Au moment où je pose mon regard sur lui, je constate que ses yeux sont fixés sur mes doigts. Je porte à mon tour les miens dessus. Ils sont aussi blancs qu'un linge en train de sécher au soleil. Merde !
— Ouais, t'inquiète, je pensais juste à un truc pas cool.
— Du genre ?
Ok, je le vois venir, il a décidé de se la jouer à la Robinson, le p'tit con ! Je risque d'avoir droit à cent mille questions auxquelles je n'ai aucune envie de répondre. Me rendre seul au centre commercial aurait peut-être été la meilleure option. Au lieu de répondre, j'enclenche la marche avant et allume la radio. Les hauts-parleurs se mettent à cracher Perfect de Ed Sheeran. Putain, à croire que tous les Dieux de l'univers se sont ligués contre moi aujourd'hui ! J'adorais écouter cette chanson en pensant à elle, avant que je me mette à la haïr. Elle nous correspond si bien. Alors que je m'engage sur la sixième avenue, je revois son corps se balancer au rythme de la musique.
Assise en tailleur sur mon lit, ma meilleure pote commence à montrer des signes d'agacement. Elle n'arrête pas de tapoter son cahier avec son crayon. Les maths ne seront jamais sa tasse de thé. Malgré toute la bonne volonté qu'elle y met et mon aide, elle n'arrive pas à assimiler cette matière. Un léger sourire sur ma gueule, je la regarde faire, amusé. Perfect de Ed Sheran retentit dans mon enceinte stéréo à ce moment. Cette chanson, c'est la nôtre. Chaque fois que je l'entends, je ne peux m'empêcher de penser à la jolie brune qui se trouve à mes côtés.
— J'en peux plus ! grogne ma meilleure amie en lançant son cahier au milieu de mon lit. Viens danser avec moi.
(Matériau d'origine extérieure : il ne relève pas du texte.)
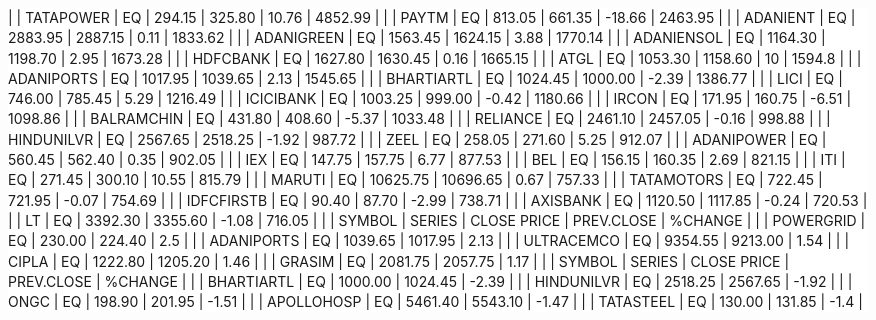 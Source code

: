 |  | TATAPOWER | EQ | 294.15 | 325.80 | 10.76 | 4852.99 |
|  | PAYTM | EQ | 813.05 | 661.35 | -18.66 | 2463.95 |
|  | ADANIENT | EQ | 2883.95 | 2887.15 | 0.11 | 1833.62 |
|  | ADANIGREEN | EQ | 1563.45 | 1624.15 | 3.88 | 1770.14 |
|  | ADANIENSOL | EQ | 1164.30 | 1198.70 | 2.95 | 1673.28 |
|  | HDFCBANK | EQ | 1627.80 | 1630.45 | 0.16 | 1665.15 |
|  | ATGL | EQ | 1053.30 | 1158.60 | 10 | 1594.8 |
|  | ADANIPORTS | EQ | 1017.95 | 1039.65 | 2.13 | 1545.65 |
|  | BHARTIARTL | EQ | 1024.45 | 1000.00 | -2.39 | 1386.77 |
|  | LICI | EQ | 746.00 | 785.45 | 5.29 | 1216.49 |
|  | ICICIBANK | EQ | 1003.25 | 999.00 | -0.42 | 1180.66 |
|  | IRCON | EQ | 171.95 | 160.75 | -6.51 | 1098.86 |
|  | BALRAMCHIN | EQ | 431.80 | 408.60 | -5.37 | 1033.48 |
|  | RELIANCE | EQ | 2461.10 | 2457.05 | -0.16 | 998.88 |
|  | HINDUNILVR | EQ | 2567.65 | 2518.25 | -1.92 | 987.72 |
|  | ZEEL | EQ | 258.05 | 271.60 | 5.25 | 912.07 |
|  | ADANIPOWER | EQ | 560.45 | 562.40 | 0.35 | 902.05 |
|  | IEX | EQ | 147.75 | 157.75 | 6.77 | 877.53 |
|  | BEL | EQ | 156.15 | 160.35 | 2.69 | 821.15 |
|  | ITI | EQ | 271.45 | 300.10 | 10.55 | 815.79 |
|  | MARUTI | EQ | 10625.75 | 10696.65 | 0.67 | 757.33 |
|  | TATAMOTORS | EQ | 722.45 | 721.95 | -0.07 | 754.69 |
|  | IDFCFIRSTB | EQ | 90.40 | 87.70 | -2.99 | 738.71 |
|  | AXISBANK | EQ | 1120.50 | 1117.85 | -0.24 | 720.53 |
|  | LT | EQ | 3392.30 | 3355.60 | -1.08 | 716.05 |
|  | SYMBOL | SERIES | CLOSE PRICE | PREV.CLOSE | %CHANGE |
|  | POWERGRID | EQ | 230.00 | 224.40 | 2.5 |
|  | ADANIPORTS | EQ | 1039.65 | 1017.95 | 2.13 |
|  | ULTRACEMCO | EQ | 9354.55 | 9213.00 | 1.54 |
|  | CIPLA | EQ | 1222.80 | 1205.20 | 1.46 |
|  | GRASIM | EQ | 2081.75 | 2057.75 | 1.17 |
|  | SYMBOL | SERIES | CLOSE PRICE | PREV.CLOSE | %CHANGE |
|  | BHARTIARTL | EQ | 1000.00 | 1024.45 | -2.39 |
|  | HINDUNILVR | EQ | 2518.25 | 2567.65 | -1.92 |
|  | ONGC | EQ | 198.90 | 201.95 | -1.51 |
|  | APOLLOHOSP | EQ | 5461.40 | 5543.10 | -1.47 |
|  | TATASTEEL | EQ | 130.00 | 131.85 | -1.4 |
Comme pour joindre le geste à la parole, elle me tend la main.
— Non, tu sais que je déteste ça.
Boudeuse, elle se lève et part rejoindre le centre de ma chambre. Au moment où elle se met à danser avec sensualité, je tire la langue, tel un clébard en manque de flotte. Qu'est-ce qu'il m'arrive ? Je ne suis pas en droit de la mater comme ça, c'est ma meilleure pote ! Mais, merde, elle est tellement sexy, que je ne suis pas foutu de détourner le regard. Chacun de ses mouvements réveillent en moi une douce chaleur. Je crève d'envie de la serrer dans mes bras et de poser mes lèvres sur les siennes. J'aimerais tant savoir quel goût elles ont.
Ouais, elle était vraiment belle ce jour-là. Belle à se damner même. Si je n'avais pas été un aussi piètre danseur, j'aurais adoré coller mon corps au sien pour suivre ses mouvements et l'embrasser. Son regard n'a pas cessé de briller de mille et une lueurs tout le temps qu'a duré sa danse. Plus rien ne comptait pour elle, si ce n'est le tempo sur lequel elle se balançait. Elle était heureuse.
Je n'ai plus revu une seule de ces étincelles dans ses jolis yeux depuis que je me suis mis à la haïr, jusqu'à tout à l'heure, quand nous nous sommes retrouvés assis sur le canapé de mes vieux. Je ne devrais pas être aussi affecté par sa tristesse permanente, après tout, c'est ce que je veux depuis le départ, non ? Pour le coup, avec ce putain de souvenirs qui vient de me traverser le crâne, je n'en suis plus aussi certain.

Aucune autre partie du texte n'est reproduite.